● **WORK REQUEST**: The full set of records must be printed exactly as given.

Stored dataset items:
◇ ◇ ◇ ◇

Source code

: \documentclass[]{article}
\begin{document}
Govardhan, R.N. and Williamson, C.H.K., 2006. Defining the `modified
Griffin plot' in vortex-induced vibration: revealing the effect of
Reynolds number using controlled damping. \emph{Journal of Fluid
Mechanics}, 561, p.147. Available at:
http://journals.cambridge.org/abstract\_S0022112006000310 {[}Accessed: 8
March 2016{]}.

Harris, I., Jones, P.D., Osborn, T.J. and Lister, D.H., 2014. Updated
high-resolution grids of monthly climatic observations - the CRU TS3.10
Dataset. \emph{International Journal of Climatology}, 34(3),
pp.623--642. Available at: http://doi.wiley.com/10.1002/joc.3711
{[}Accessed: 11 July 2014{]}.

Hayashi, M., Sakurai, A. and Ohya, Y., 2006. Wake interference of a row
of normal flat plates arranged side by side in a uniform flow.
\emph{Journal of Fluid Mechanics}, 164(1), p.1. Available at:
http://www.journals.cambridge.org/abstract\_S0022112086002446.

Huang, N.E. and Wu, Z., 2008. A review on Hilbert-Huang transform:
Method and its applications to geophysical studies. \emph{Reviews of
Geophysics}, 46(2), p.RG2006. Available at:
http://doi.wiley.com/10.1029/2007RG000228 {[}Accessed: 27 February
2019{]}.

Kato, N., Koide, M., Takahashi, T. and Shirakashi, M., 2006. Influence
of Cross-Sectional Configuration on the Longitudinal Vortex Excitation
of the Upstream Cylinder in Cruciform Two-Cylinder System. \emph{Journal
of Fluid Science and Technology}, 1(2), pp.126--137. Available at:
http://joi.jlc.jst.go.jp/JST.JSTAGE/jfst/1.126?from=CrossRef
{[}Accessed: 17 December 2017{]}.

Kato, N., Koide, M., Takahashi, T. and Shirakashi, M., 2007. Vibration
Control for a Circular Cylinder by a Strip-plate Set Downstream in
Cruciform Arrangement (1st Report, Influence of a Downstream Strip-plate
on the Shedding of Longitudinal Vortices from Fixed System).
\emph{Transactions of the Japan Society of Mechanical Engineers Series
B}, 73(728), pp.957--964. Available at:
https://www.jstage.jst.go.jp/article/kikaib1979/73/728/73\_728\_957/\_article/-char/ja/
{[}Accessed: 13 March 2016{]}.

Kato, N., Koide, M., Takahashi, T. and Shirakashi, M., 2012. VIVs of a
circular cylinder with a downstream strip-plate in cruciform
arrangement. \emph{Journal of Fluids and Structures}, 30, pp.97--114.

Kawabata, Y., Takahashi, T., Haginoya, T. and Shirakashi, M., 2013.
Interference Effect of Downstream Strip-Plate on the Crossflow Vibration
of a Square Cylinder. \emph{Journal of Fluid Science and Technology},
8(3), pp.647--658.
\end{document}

◇ ◇ ◇ ◇

● **OUTPUT FOR THIS EXERCISE**:
Source code

: \documentclass[]{article}
\begin{document}
Govardhan, R.N. and Williamson, C.H.K., 2006. Defining the `modified
Griffin plot' in vortex-induced vibration: revealing the effect of
Reynolds number using controlled damping. \emph{Journal of Fluid
Mechanics}, 561, p.147. Available at:
http://journals.cambridge.org/abstract\_S0022112006000310 {[}Accessed: 8
March 2016{]}.

Harris, I., Jones, P.D., Osborn, T.J. and Lister, D.H., 2014. Updated
high-resolution grids of monthly climatic observations - the CRU TS3.10
Dataset. \emph{International Journal of Climatology}, 34(3),
pp.623--642. Available at: http://doi.wiley.com/10.1002/joc.3711
{[}Accessed: 11 July 2014{]}.

Hayashi, M., Sakurai, A. and Ohya, Y., 2006. Wake interference of a row
of normal flat plates arranged side by side in a uniform flow.
\emph{Journal of Fluid Mechanics}, 164(1), p.1. Available at:
http://www.journals.cambridge.org/abstract\_S0022112086002446.

Huang, N.E. and Wu, Z., 2008. A review on Hilbert-Huang transform:
Method and its applications to geophysical studies. \emph{Reviews of
Geophysics}, 46(2), p.RG2006. Available at:
http://doi.wiley.com/10.1029/2007RG000228 {[}Accessed: 27 February
2019{]}.

Kato, N., Koide, M., Takahashi, T. and Shirakashi, M., 2006. Influence
of Cross-Sectional Configuration on the Longitudinal Vortex Excitation
of the Upstream Cylinder in Cruciform Two-Cylinder System. \emph{Journal
of Fluid Science and Technology}, 1(2), pp.126--137. Available at:
http://joi.jlc.jst.go.jp/JST.JSTAGE/jfst/1.126?from=CrossRef
{[}Accessed: 17 December 2017{]}.

Kato, N., Koide, M., Takahashi, T. and Shirakashi, M., 2007. Vibration
Control for a Circular Cylinder by a Strip-plate Set Downstream in
Cruciform Arrangement (1st Report, Influence of a Downstream Strip-plate
on the Shedding of Longitudinal Vortices from Fixed System).
\emph{Transactions of the Japan Society of Mechanical Engineers Series
B}, 73(728), pp.957--964. Available at:
https://www.jstage.jst.go.jp/article/kikaib1979/73/728/73\_728\_957/\_article/-char/ja/
{[}Accessed: 13 March 2016{]}.

Kato, N., Koide, M., Takahashi, T. and Shirakashi, M., 2012. VIVs of a
circular cylinder with a downstream strip-plate in cruciform
arrangement. \emph{Journal of Fluids and Structures}, 30, pp.97--114.

Kawabata, Y., Takahashi, T., Haginoya, T. and Shirakashi, M., 2013.
Interference Effect of Downstream Strip-Plate on the Crossflow Vibration
of a Square Cylinder. \emph{Journal of Fluid Science and Technology},
8(3), pp.647--658.
\end{document}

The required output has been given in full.